▶ **Task requirements**: Exact transcription, pictures omitted: begin at the top line of the records below and end with the line bearing "to exceed $21,442,000.**".

Stored entries:
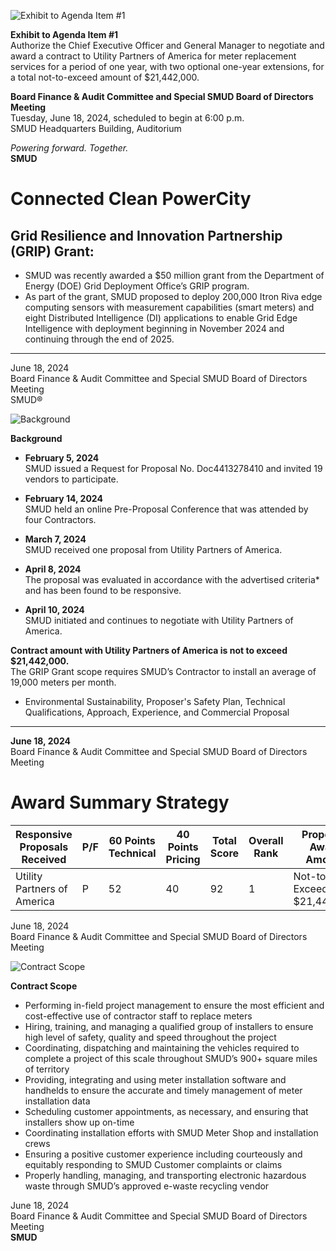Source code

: <!-- Page 1 -->
![Exhibit to Agenda Item #1](https://via.placeholder.com/1365x768.png?text=Exhibit+to+Agenda+Item+%231)

**Exhibit to Agenda Item #1**  
Authorize the Chief Executive Officer and General Manager to negotiate and award a contract to Utility Partners of America for meter replacement services for a period of one year, with two optional one-year extensions, for a total not-to-exceed amount of $21,442,000.

**Board Finance & Audit Committee and Special SMUD Board of Directors Meeting**  
Tuesday, June 18, 2024, scheduled to begin at 6:00 p.m.  
SMUD Headquarters Building, Auditorium  

*Powering forward. Together.*  
**SMUD**
<!-- Page 2 -->
# Connected Clean PowerCity

## Grid Resilience and Innovation Partnership (GRIP) Grant:
- SMUD was recently awarded a $50 million grant from the Department of Energy (DOE) Grid Deployment Office’s GRIP program.
- As part of the grant, SMUD proposed to deploy 200,000 Itron Riva edge computing sensors with measurement capabilities (smart meters) and eight Distributed Intelligence (DI) applications to enable Grid Edge Intelligence with deployment beginning in November 2024 and continuing through the end of 2025.

---

June 18, 2024  
Board Finance & Audit Committee and Special SMUD Board of Directors Meeting  
SMUD®
<!-- Page 3 -->
![Background](https://via.placeholder.com/1365x768.png?text=Background)

**Background**

- **February 5, 2024**  
  SMUD issued a Request for Proposal No. Doc4413278410 and invited 19 vendors to participate.

- **February 14, 2024**  
  SMUD held an online Pre-Proposal Conference that was attended by four Contractors.

- **March 7, 2024**  
  SMUD received one proposal from Utility Partners of America.

- **April 8, 2024**  
  The proposal was evaluated in accordance with the advertised criteria* and has been found to be responsive.

- **April 10, 2024**  
  SMUD initiated and continues to negotiate with Utility Partners of America.

**Contract amount with Utility Partners of America is not to exceed $21,442,000.**  
The GRIP Grant scope requires SMUD’s Contractor to install an average of 19,000 meters per month.

* Environmental Sustainability, Proposer's Safety Plan, Technical Qualifications, Approach, Experience, and Commercial Proposal

---

**June 18, 2024**  
Board Finance & Audit Committee and Special SMUD Board of Directors Meeting
<!-- Page 4 -->
# Award Summary Strategy

| Responsive Proposals Received | P/F | 60 Points Technical | 40 Points Pricing | Total Score | Overall Rank | Proposed Award Amount |
|-------------------------------|-----|---------------------|-------------------|-------------|--------------|-----------------------|
| Utility Partners of America    | P   | 52                  | 40                | 92          | 1            | Not-to-Exceed $21,442,000 |

June 18, 2024  
Board Finance & Audit Committee and Special SMUD Board of Directors Meeting
<!-- Page 5 -->
![Contract Scope](https://via.placeholder.com/1365x768.png?text=Contract+Scope)

**Contract Scope**

- Performing in-field project management to ensure the most efficient and cost-effective use of contractor staff to replace meters
- Hiring, training, and managing a qualified group of installers to ensure high level of safety, quality and speed throughout the project
- Coordinating, dispatching and maintaining the vehicles required to complete a project of this scale throughout SMUD’s 900+ square miles of territory
- Providing, integrating and using meter installation software and handhelds to ensure the accurate and timely management of meter installation data
- Scheduling customer appointments, as necessary, and ensuring that installers show up on-time
- Coordinating installation efforts with SMUD Meter Shop and installation crews
- Ensuring a positive customer experience including courteously and equitably responding to SMUD Customer complaints or claims
- Properly handling, managing, and transporting electronic hazardous waste through SMUD’s approved e-waste recycling vendor

June 18, 2024  
Board Finance & Audit Committee and Special SMUD Board of Directors Meeting  
**SMUD**
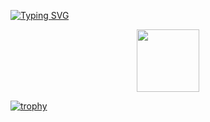 [![Typing SVG](https://readme-typing-svg.demolab.com?font=Fira+Code&pause=1000&color=851617&center=true&width=435&lines=Hi!+I'm+Max)](https://git.io/typing-svg)
<div id="header" align="center">
  <img src="https://i.gifer.com/XwI4.gif" width="100"/>
</div>


[![trophy](https://github-profile-trophy.vercel.app/?username=ryo-ma&theme=dracula)](https://github.com/ryo-ma/github-profile-trophy)
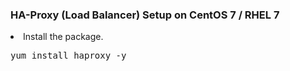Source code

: <h3> HA-Proxy (Load Balancer) Setup on CentOS 7 / RHEL 7 </h3
<ol>
<li>Install the package.</li>
<pre>yum install haproxy -y</pre>
</ol>
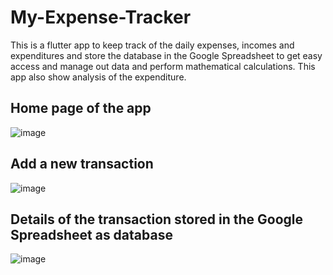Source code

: # My-Expense-Tracker
This is a flutter app to keep track of the daily expenses, incomes and expenditures and store the database in the Google Spreadsheet to get easy access and manage out data and perform mathematical calculations. This app also show analysis of the expenditure.

## Home page of the app
![image](https://user-images.githubusercontent.com/112860792/222504733-d919bfb1-a2cc-4b18-a9a4-ea50088b8528.png)


## Add a new transaction 
![image](https://user-images.githubusercontent.com/112860792/222504935-44bbe9d5-3502-471a-9f5a-54c559262075.png)


## Details of the transaction stored in the Google Spreadsheet as database
![image](https://user-images.githubusercontent.com/112860792/222505183-e2435bdf-8655-4235-94a3-dbec0ab64177.png)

▶ **Output of the exercise**:
Source code

: <!-- Page 1 -->
![Exhibit to Agenda Item #1](https://via.placeholder.com/1365x768.png?text=Exhibit+to+Agenda+Item+%231)

**Exhibit to Agenda Item #1**  
Authorize the Chief Executive Officer and General Manager to negotiate and award a contract to Utility Partners of America for meter replacement services for a period of one year, with two optional one-year extensions, for a total not-to-exceed amount of $21,442,000.

**Board Finance & Audit Committee and Special SMUD Board of Directors Meeting**  
Tuesday, June 18, 2024, scheduled to begin at 6:00 p.m.  
SMUD Headquarters Building, Auditorium  

*Powering forward. Together.*  
**SMUD**
<!-- Page 2 -->
# Connected Clean PowerCity

## Grid Resilience and Innovation Partnership (GRIP) Grant:
- SMUD was recently awarded a $50 million grant from the Department of Energy (DOE) Grid Deployment Office’s GRIP program.
- As part of the grant, SMUD proposed to deploy 200,000 Itron Riva edge computing sensors with measurement capabilities (smart meters) and eight Distributed Intelligence (DI) applications to enable Grid Edge Intelligence with deployment beginning in November 2024 and continuing through the end of 2025.

---

June 18, 2024  
Board Finance & Audit Committee and Special SMUD Board of Directors Meeting  
SMUD®
<!-- Page 3 -->
![Background](https://via.placeholder.com/1365x768.png?text=Background)

**Background**

- **February 5, 2024**  
  SMUD issued a Request for Proposal No. Doc4413278410 and invited 19 vendors to participate.

- **February 14, 2024**  
  SMUD held an online Pre-Proposal Conference that was attended by four Contractors.

- **March 7, 2024**  
  SMUD received one proposal from Utility Partners of America.

- **April 8, 2024**  
  The proposal was evaluated in accordance with the advertised criteria* and has been found to be responsive.

- **April 10, 2024**  
  SMUD initiated and continues to negotiate with Utility Partners of America.

**Contract amount with Utility Partners of America is not to exceed $21,442,000.**  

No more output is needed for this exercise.